NK/T-cell lymphoma is a very aggressive form of lymphoma. It is particularly prevalent in Asia.
“Many years ago, I and a colleague came to the Van Andel Research Institute in Grand Rapids, Mich.,” said Teh. “My colleague unfortunately developed NK/T-cell lymphoma and passed away. It was the only case of this cancer ever diagnosed in Grand Rapids. As this illustrates, it is a relatively rare subtype of lymphoma in the United States, but it is responsible for the deaths of a large number of people in Asia, in particular in China and Korea. It accounts for almost half of all T-cell lymphomas in some parts of Asia.
“The passing of my colleague, whom I was very close to, was the reason that I started studying NK/T-cell lymphoma. It has been a complicated puzzle, but I feel that we have pieced together enough that we will have an impact on a large number of patients with this disease.”

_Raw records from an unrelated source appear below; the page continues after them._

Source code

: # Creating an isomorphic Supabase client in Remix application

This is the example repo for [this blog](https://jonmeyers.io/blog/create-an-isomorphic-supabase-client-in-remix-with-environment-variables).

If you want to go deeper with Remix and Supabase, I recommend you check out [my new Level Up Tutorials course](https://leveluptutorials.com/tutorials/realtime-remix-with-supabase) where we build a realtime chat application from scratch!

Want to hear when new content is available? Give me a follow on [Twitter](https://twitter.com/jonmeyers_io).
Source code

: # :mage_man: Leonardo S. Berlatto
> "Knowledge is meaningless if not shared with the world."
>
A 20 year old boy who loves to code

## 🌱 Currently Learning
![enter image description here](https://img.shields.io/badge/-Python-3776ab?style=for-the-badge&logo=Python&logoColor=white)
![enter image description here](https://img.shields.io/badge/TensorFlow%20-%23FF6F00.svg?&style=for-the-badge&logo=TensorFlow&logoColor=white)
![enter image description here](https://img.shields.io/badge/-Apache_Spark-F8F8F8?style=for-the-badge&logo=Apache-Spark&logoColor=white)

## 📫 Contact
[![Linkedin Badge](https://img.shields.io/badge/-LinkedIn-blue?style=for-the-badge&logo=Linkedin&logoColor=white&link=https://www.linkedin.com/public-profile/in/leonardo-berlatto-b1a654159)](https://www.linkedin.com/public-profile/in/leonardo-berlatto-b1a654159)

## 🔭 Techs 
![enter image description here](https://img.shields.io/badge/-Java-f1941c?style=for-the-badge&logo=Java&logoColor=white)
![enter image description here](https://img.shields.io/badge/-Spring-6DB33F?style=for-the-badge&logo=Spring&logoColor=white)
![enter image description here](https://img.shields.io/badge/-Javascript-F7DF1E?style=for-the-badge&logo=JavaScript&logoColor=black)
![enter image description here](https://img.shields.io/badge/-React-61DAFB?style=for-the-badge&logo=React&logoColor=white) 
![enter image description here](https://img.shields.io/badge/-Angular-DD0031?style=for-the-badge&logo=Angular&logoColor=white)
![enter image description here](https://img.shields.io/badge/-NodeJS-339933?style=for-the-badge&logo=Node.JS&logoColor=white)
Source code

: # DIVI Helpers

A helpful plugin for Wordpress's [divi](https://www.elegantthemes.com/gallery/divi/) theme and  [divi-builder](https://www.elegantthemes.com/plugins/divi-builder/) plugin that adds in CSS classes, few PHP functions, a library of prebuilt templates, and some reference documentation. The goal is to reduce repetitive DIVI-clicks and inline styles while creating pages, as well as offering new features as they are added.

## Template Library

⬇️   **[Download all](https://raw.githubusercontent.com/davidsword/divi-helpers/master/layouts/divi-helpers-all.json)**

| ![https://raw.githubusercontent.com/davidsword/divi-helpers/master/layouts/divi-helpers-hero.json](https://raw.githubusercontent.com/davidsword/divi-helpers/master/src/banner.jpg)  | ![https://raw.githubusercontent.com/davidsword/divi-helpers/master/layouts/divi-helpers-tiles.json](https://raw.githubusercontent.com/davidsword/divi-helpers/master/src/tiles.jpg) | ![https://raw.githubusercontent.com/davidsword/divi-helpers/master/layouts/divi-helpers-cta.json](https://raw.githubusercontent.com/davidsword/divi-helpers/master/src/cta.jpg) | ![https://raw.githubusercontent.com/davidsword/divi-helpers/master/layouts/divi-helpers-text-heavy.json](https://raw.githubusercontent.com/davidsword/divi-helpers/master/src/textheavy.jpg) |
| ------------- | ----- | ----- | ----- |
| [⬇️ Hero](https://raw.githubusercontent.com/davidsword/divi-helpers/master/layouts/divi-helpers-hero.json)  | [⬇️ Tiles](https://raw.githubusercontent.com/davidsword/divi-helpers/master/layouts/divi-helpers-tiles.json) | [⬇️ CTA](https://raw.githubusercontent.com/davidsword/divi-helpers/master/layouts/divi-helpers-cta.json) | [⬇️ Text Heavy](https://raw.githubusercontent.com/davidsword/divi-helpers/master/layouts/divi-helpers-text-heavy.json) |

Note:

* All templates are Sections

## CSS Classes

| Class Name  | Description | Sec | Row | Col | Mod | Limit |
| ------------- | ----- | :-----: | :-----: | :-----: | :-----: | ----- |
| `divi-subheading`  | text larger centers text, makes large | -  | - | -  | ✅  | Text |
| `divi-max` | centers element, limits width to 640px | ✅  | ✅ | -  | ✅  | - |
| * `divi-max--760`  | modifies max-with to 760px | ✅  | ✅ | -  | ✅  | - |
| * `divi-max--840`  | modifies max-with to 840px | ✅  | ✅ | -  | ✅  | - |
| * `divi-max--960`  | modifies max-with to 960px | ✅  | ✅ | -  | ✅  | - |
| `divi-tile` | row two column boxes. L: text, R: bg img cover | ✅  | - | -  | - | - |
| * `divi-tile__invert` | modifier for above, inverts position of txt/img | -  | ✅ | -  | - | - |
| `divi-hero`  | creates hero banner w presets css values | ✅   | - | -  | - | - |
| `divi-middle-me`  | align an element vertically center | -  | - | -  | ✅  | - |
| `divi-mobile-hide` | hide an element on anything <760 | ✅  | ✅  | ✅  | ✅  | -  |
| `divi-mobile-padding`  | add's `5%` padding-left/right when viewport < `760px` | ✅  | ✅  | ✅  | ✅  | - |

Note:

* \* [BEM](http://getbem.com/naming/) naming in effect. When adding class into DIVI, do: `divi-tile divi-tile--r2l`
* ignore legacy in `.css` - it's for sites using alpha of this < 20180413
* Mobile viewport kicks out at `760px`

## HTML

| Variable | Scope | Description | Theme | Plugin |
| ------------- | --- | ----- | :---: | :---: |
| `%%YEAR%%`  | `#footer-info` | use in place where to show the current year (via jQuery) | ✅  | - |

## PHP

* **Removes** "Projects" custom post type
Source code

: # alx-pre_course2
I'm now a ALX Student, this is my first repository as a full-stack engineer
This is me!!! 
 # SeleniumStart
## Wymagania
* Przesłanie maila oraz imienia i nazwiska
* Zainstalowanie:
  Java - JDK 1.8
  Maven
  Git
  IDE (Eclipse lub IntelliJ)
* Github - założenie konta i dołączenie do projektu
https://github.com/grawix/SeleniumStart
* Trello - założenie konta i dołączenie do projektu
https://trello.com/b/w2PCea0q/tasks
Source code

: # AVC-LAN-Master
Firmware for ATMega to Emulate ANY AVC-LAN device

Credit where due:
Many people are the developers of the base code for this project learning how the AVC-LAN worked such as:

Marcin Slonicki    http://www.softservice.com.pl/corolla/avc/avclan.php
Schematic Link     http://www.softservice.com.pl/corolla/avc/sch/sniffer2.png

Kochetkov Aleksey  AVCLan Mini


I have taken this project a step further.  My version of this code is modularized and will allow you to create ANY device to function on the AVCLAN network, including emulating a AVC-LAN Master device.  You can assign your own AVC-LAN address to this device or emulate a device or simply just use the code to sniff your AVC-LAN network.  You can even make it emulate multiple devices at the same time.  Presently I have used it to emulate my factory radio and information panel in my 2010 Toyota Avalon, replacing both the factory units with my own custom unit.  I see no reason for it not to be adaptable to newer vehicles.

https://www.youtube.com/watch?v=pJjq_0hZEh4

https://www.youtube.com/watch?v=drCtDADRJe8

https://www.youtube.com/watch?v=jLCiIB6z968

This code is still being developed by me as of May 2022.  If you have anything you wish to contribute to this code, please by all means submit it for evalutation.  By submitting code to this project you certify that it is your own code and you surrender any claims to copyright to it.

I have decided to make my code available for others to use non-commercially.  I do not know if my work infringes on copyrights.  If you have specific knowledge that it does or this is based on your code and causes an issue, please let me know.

To identify genetic mutations that might have a functional consequence, Teh and his colleagues sequenced all the genes in NK/T-cell lymphoma cells from four patients. In addition to mutations in genes known to be associated with cancer, they detected mutations in the Janus Kinase 3 (JAK3) gene in the cancer cells from half of the patients. The researchers conducted follow-up sequencing of NK/T-cell lymphoma cells from an additional 65 patients and identified JAK3 mutations in 23 of those patients.
The mutations enabled NK/T-cell lymphoma cell lines to grow in culture in the absence of the normally essential growth factor IL-2. This meant that the mutations caused dysregulated activation of JAK3, and suggested that JAK3 might be a good drug target.
Consistent with this idea, a JAK inhibitor that is currently being assessed in phase III clinical trials as a treatment for rheumatoid arthritis killed cultured NK/T-cell lymphoma cell lines by a process known as apoptosis.
“We are currently putting together a proposal to test JAK inhibitors as a treatment for NK/T-cell lymphoma with JAK3 mutations,” said Teh. “I am hopeful that we might have found a molecular target for the treatment of a least some patients with this otherwise fatal disease.”